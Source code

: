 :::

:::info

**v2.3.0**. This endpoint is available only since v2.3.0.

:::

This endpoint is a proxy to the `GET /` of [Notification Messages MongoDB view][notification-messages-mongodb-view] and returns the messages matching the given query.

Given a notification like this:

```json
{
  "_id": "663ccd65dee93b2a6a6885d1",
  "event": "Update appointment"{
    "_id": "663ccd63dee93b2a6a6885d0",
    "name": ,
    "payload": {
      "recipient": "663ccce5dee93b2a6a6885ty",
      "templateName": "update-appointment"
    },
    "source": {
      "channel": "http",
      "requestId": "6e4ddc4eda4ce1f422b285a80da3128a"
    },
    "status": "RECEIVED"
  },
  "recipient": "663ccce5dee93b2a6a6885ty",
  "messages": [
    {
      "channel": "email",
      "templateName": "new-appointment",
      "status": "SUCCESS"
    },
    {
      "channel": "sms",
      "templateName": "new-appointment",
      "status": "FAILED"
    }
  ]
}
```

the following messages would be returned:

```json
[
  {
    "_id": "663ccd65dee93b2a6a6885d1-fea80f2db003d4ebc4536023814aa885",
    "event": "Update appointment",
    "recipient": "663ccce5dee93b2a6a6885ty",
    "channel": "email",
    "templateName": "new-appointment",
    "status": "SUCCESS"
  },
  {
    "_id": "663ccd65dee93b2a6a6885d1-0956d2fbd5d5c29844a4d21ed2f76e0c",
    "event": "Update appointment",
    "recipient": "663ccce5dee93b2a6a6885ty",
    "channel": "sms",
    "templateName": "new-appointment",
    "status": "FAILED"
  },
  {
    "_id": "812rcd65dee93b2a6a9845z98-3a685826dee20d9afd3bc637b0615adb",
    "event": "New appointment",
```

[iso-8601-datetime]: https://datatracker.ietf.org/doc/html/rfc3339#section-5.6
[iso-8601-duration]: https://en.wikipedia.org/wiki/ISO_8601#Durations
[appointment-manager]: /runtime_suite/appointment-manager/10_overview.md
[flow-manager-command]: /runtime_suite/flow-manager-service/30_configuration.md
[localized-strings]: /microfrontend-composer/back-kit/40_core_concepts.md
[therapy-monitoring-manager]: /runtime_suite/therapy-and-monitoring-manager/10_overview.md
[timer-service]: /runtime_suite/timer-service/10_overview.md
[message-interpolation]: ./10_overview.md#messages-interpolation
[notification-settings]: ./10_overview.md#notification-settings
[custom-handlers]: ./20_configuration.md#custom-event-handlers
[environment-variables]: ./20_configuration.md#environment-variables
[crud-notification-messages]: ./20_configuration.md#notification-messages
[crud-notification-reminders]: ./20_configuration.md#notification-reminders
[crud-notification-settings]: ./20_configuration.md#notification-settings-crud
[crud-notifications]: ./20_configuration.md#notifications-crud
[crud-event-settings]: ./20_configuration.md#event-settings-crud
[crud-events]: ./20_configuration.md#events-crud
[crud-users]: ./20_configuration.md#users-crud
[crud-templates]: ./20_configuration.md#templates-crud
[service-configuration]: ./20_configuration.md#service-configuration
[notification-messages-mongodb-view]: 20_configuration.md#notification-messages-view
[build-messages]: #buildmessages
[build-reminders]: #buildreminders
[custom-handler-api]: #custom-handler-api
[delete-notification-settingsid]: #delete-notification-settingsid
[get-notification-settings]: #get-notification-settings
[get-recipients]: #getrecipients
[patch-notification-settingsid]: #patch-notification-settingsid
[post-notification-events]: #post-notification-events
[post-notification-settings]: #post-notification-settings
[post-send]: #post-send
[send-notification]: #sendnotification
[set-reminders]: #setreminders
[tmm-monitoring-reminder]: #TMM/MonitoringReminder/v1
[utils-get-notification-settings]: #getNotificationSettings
· · ·
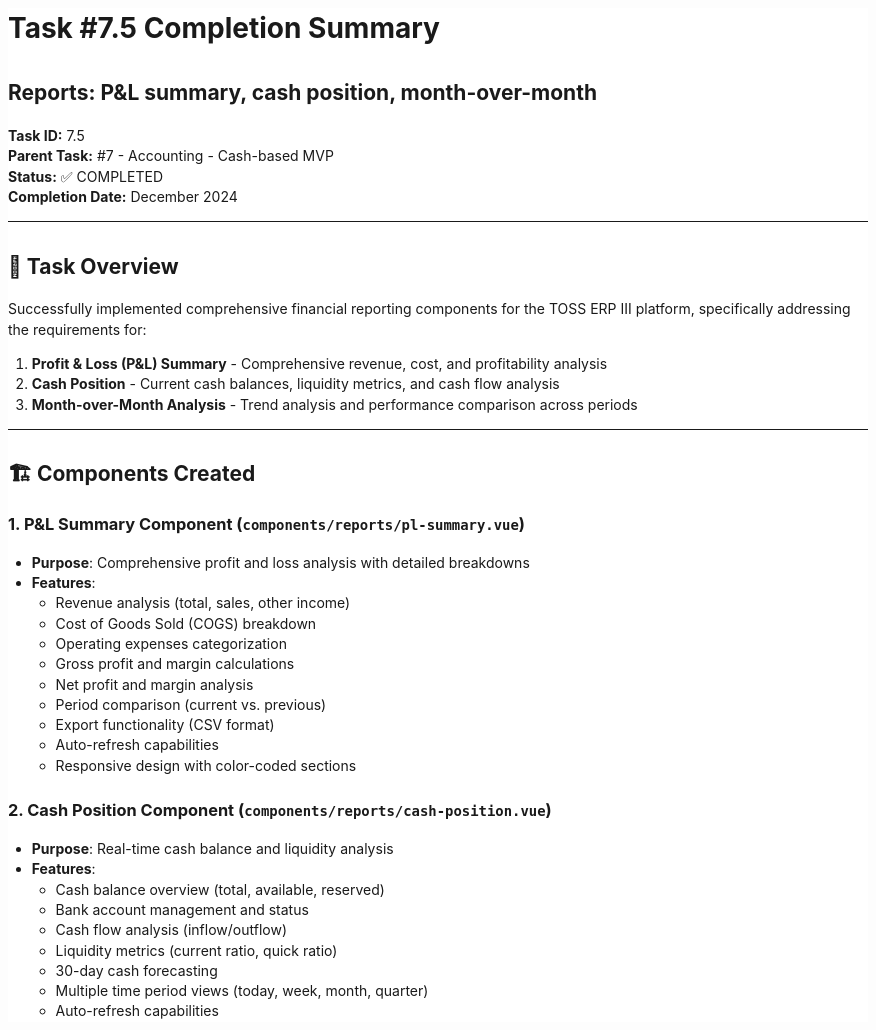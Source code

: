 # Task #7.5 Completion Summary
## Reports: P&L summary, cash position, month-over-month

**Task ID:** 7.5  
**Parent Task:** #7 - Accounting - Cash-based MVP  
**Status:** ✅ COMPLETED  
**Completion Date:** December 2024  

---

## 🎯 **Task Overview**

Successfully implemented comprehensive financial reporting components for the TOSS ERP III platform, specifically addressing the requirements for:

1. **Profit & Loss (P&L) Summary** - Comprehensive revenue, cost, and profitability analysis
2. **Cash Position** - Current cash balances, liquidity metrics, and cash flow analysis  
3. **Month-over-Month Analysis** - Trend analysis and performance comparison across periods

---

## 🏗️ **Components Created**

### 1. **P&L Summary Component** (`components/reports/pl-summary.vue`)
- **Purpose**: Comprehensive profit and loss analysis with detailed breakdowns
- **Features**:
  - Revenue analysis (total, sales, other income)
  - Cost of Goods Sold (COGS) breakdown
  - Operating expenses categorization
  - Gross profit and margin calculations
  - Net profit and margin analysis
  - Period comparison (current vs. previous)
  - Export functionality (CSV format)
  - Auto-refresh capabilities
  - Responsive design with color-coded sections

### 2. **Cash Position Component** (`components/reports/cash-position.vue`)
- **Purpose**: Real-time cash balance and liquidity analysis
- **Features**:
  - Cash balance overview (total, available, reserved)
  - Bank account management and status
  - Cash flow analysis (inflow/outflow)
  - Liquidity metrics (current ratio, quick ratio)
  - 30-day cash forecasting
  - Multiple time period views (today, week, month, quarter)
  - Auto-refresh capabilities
· · ·
WHAT YOU ARE ASKED TO DO | For this task, write out exactly the lines of the entries above, starting at the line with "## Reports: P&L" and ending at the line with "## 🎯 **Task Overview**", both included, and no others.

SOLUTION TO THIS PROBLEM |
## Reports: P&L summary, cash position, month-over-month

**Task ID:** 7.5  
**Parent Task:** #7 - Accounting - Cash-based MVP  
**Status:** ✅ COMPLETED  
**Completion Date:** December 2024  

---

## 🎯 **Task Overview**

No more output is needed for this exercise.